Stored data

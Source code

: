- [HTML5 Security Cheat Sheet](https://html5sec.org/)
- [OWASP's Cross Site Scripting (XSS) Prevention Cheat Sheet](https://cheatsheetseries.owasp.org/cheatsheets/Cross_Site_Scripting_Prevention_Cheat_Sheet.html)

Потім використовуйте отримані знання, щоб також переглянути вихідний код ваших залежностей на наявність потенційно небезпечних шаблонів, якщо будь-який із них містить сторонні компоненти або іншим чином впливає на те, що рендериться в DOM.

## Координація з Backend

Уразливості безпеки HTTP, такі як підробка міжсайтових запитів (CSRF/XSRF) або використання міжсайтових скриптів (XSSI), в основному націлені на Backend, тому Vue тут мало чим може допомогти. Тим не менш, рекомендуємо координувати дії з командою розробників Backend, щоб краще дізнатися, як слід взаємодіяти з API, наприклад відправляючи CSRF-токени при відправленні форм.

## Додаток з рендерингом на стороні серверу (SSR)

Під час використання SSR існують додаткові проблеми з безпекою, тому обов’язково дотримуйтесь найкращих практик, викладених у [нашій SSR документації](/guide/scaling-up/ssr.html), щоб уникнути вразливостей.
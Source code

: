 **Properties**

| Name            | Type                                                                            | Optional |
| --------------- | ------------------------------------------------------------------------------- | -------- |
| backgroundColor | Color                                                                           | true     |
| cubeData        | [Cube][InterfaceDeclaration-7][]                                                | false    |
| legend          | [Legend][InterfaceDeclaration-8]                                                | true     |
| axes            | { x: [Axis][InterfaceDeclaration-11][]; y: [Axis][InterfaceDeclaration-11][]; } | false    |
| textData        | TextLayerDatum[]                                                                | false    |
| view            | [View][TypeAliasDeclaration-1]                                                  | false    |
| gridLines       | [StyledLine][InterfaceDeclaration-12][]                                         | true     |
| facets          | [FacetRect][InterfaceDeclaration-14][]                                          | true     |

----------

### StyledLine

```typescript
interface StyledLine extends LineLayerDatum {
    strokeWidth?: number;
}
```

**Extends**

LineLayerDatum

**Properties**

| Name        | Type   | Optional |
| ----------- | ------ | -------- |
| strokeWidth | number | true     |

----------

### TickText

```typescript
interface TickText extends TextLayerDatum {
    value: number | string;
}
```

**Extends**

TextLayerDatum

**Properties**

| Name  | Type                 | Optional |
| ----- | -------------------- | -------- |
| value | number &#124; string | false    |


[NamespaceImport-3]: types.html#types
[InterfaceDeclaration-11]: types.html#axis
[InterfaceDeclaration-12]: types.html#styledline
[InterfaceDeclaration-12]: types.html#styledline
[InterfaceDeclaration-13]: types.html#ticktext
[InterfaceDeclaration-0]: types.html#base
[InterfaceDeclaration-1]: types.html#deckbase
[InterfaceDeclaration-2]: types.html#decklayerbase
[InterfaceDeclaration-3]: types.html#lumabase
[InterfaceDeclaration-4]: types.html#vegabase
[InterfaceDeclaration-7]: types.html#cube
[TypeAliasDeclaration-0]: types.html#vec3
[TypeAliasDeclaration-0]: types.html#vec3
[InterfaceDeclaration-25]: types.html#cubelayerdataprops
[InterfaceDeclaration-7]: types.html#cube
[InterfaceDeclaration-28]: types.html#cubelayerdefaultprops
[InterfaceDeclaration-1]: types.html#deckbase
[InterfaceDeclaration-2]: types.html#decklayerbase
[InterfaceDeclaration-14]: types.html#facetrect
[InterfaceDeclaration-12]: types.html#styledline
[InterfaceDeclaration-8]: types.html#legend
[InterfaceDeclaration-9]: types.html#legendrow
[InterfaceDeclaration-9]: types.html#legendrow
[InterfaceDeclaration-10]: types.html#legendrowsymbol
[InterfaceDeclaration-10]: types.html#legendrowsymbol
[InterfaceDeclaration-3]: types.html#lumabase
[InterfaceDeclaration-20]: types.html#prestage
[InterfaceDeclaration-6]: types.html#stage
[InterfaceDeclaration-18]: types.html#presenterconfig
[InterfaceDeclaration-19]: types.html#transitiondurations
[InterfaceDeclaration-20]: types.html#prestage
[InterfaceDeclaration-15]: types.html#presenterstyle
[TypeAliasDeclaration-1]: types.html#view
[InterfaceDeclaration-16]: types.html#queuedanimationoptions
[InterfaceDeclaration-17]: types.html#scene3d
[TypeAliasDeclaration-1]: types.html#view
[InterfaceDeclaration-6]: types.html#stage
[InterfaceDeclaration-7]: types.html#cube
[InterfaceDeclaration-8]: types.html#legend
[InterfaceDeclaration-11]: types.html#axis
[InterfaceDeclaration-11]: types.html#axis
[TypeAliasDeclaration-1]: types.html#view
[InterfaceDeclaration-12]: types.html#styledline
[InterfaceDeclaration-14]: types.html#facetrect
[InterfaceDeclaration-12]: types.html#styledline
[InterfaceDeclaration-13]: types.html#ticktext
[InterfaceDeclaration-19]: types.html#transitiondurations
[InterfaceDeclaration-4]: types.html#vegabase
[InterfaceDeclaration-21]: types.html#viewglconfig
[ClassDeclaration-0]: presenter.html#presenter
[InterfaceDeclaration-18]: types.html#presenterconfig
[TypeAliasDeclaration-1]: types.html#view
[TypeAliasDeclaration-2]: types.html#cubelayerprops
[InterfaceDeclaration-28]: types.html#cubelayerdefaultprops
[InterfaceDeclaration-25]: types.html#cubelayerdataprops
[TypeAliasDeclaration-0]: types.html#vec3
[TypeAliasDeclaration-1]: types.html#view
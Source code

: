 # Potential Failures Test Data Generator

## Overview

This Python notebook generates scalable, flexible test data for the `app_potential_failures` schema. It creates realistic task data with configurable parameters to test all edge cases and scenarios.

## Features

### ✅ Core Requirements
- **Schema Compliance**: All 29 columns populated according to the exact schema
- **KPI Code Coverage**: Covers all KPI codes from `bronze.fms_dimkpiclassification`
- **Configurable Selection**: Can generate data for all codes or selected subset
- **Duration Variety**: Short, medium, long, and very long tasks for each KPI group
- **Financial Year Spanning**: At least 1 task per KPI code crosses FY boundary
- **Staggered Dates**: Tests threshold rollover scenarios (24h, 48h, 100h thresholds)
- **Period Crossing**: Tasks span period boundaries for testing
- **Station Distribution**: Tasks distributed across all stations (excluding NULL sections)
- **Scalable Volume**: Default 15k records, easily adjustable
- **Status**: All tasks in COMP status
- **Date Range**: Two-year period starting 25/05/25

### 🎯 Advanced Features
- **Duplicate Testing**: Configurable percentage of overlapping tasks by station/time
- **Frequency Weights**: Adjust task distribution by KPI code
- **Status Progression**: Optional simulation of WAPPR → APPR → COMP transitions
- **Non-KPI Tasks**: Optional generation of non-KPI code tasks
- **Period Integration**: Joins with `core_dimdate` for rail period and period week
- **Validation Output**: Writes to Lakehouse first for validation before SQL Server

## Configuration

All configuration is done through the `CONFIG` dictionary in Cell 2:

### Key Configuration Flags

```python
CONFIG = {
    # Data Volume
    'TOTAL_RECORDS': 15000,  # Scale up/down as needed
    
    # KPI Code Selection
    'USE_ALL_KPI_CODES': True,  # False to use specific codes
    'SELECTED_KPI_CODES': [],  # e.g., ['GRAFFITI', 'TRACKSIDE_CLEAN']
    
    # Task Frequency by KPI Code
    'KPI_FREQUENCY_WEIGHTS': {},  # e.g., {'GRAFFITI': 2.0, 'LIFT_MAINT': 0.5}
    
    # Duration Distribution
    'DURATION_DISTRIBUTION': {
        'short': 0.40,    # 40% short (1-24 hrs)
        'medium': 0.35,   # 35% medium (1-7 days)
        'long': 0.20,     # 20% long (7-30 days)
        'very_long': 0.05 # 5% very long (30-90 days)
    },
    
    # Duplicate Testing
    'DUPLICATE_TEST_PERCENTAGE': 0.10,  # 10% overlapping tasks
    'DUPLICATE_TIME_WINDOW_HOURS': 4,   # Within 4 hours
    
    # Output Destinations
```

• _EXERCISE_
Copy out each line of the data in which the word "schema" appears.

• _EXERCISE OUTPUT_
This Python notebook generates scalable, flexible test data for the `app_potential_failures` schema. It creates realistic task data with configurable parameters to test all edge cases and scenarios.
- **Schema Compliance**: All 29 columns populated according to the exact schema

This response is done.